原发性醛固酮增多症诊断中CXCR4受体显像的临床应用专家共识(2022)原发性醛固酮增多症(下文简称“原醛症”)是指肾上腺皮质自主分泌过量醛固酮,以致肾素-血管紧张素系统活性被抑制,患者出现以高血压伴或不伴低血钾为主要特征的临床综合征[1]。
醛固酮瘤(APA)和特发性醛固酮增多症(IHA)是原醛症最主要的亚型,分别约占原醛症的35%和60%。
其他少见类型包括原发性肾上腺皮质增生、家族性醛固酮增多症、分泌醛固酮的肾上腺皮质癌及异位醛固酮分泌瘤或癌[2]。

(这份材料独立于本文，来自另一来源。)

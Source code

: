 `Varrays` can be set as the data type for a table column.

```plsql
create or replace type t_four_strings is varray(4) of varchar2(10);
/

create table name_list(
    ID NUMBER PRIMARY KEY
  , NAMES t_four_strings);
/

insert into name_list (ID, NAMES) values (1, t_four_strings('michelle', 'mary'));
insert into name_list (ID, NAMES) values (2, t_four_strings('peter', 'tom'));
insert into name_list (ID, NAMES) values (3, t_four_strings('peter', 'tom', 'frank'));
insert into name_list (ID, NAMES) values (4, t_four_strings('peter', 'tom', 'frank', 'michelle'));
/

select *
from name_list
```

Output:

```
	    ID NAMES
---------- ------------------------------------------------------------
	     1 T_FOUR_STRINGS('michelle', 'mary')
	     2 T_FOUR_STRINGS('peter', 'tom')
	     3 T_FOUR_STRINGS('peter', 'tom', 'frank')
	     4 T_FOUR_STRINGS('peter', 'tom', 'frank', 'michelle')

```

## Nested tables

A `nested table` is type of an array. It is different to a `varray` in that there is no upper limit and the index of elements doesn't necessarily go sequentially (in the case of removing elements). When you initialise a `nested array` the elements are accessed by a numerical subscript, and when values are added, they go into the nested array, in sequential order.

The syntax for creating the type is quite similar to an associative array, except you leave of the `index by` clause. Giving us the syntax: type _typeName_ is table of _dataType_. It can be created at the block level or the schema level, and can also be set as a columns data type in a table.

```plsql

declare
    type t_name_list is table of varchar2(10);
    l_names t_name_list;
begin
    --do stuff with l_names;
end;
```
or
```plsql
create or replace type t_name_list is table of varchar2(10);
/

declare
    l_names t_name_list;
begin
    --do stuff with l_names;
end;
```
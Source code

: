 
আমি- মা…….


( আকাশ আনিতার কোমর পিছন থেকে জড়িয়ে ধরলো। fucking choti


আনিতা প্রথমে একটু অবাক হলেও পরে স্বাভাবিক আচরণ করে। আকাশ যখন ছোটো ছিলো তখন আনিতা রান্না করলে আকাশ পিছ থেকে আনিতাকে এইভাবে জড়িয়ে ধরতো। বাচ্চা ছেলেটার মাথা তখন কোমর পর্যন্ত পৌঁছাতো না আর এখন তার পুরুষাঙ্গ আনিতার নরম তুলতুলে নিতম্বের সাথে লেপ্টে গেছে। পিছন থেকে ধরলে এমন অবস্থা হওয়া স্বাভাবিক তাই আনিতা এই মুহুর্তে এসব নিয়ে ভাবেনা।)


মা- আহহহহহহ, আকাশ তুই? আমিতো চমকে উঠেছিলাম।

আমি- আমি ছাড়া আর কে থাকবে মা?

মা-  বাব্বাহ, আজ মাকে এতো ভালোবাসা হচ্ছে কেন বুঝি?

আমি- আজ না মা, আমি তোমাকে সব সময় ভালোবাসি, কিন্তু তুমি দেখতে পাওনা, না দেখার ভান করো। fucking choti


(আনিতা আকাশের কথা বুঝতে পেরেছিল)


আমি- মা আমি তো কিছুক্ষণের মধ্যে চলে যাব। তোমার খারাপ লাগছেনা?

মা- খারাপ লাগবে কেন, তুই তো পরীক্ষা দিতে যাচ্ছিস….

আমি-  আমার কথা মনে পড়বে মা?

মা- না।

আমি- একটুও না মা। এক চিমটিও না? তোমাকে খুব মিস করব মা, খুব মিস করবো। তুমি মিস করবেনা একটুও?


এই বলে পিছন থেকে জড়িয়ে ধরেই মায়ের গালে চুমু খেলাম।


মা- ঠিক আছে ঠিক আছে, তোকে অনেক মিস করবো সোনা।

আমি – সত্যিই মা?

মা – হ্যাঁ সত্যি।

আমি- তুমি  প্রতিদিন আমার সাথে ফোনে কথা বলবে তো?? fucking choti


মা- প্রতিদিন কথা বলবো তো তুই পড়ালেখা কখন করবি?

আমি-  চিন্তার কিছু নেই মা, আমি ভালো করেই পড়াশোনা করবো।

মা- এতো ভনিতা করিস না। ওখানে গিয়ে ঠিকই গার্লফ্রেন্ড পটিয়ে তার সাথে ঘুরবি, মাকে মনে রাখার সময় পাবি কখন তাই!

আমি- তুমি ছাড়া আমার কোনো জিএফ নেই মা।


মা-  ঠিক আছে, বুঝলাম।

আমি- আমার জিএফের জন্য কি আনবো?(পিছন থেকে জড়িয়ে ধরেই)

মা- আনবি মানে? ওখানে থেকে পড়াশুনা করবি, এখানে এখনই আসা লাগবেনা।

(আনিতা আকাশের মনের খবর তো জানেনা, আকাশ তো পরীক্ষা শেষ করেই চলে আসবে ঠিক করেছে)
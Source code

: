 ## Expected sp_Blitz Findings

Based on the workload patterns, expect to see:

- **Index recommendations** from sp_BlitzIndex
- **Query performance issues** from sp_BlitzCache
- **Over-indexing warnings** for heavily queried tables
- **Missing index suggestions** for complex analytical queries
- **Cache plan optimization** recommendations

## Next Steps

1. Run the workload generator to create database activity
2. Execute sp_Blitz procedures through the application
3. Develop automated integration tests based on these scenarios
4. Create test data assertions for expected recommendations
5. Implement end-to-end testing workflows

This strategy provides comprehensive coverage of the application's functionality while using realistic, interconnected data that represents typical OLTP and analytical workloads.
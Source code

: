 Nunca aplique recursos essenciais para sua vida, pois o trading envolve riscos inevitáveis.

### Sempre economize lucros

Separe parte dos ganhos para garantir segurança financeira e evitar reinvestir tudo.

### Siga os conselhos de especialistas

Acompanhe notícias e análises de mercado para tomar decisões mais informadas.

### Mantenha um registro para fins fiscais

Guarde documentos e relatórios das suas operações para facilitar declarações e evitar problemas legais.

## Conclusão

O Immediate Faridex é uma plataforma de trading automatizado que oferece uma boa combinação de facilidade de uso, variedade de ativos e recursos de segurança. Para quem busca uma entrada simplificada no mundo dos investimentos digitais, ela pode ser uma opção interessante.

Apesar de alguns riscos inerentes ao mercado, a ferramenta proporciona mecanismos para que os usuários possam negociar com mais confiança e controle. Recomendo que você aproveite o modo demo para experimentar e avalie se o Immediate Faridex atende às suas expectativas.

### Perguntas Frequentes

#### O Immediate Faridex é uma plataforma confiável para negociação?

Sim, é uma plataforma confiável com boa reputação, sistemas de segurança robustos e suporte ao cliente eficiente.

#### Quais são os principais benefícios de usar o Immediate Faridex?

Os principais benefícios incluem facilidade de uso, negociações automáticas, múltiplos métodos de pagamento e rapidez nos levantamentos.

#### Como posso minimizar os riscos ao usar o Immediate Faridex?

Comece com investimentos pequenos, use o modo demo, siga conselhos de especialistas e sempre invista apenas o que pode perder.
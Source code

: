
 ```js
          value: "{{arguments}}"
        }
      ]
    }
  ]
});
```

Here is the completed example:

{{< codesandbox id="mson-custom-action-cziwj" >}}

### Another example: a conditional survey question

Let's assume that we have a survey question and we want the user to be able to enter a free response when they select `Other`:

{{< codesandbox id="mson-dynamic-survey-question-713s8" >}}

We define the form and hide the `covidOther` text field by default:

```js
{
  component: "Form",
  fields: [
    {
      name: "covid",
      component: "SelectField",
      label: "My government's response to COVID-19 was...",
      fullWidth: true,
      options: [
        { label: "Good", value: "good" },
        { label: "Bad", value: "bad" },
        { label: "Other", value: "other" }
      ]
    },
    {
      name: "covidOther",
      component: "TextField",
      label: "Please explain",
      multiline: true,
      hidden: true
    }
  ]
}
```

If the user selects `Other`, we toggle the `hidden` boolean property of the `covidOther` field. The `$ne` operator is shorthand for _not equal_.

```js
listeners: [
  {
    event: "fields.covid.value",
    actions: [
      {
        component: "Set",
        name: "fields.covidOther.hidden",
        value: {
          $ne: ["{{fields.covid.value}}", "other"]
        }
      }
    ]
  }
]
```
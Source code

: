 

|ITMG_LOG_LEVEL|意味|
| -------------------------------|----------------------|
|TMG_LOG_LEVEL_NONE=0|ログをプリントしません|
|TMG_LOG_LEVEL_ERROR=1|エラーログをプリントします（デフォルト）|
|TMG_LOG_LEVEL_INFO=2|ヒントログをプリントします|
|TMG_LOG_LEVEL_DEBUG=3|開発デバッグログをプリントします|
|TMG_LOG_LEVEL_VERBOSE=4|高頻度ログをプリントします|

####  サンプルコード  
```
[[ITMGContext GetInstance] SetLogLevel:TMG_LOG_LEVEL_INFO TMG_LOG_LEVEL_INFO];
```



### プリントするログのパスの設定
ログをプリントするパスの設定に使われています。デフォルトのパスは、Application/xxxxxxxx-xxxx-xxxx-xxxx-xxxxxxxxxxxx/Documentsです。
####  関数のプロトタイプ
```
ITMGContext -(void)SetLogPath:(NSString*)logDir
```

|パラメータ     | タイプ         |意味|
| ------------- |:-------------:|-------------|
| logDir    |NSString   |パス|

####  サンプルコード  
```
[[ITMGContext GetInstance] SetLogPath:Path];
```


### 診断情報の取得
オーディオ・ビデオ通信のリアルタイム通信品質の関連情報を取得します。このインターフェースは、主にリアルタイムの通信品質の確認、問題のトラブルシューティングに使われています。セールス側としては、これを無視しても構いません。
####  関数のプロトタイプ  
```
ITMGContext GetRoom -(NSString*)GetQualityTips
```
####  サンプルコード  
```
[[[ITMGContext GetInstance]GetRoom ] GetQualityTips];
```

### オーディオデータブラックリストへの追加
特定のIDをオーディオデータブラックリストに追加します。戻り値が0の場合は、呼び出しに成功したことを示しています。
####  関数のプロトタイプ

原醛症的分型诊断,尤其APA与IHA的鉴别,一直是原醛症诊疗过程中的重点和难点。
现阶段对于原醛症的分型诊断主要依据肾上腺影像学及肾上腺静脉插管采血(AVS)判断病灶位置及功能性。
CT 是首选的肾上腺影像学检查手段,有助于明确单侧/双侧肾上腺病变及病灶位置。
国际指南指出,合并自发性低钾血症、醛固酮明显高分泌且CT检查结果符合单侧肾上腺皮质腺瘤的年轻患者(年龄<35岁),可直接手术而无需行AVS检测[1]。
国内研究显示,对于伴低钾血症的患者,如CT提示单侧孤立性低密度腺瘤(CT值<20 Hu),诊断APA的特异度达95%[3]。
但CT易漏诊长径<1 cm的小腺瘤或结节,且该检查不能提供功能信息,无法鉴别分泌醛固酮的功能性病灶和肾上腺无功能瘤。
总体而言,CT对于原醛症分型诊断的准确度为60%~70%。
AVS被认为是原醛症分型的“金标准”,可明确是否存在单侧优势分泌,其识别优势分泌侧的灵敏度为95%,特异度为100%[4]。
但AVS属于有创检查,且价格昂贵、需要住院检查、操作难度较大、插管有失败和术后并发症风险,故很难在各级医院大规模开展。
此外,目前国内外尚缺乏统一的AVS评估标准,不同研究中心在AVS操作方式、结果判读方面存在差异;且虽然AVS 可区分单侧和双侧病变,但单侧醛固酮优势分泌并非APA的特异性表现,如单侧肾上腺增生、不对称分泌的双侧肾上腺增生,在AVS检测中均可呈现为单侧优势分泌。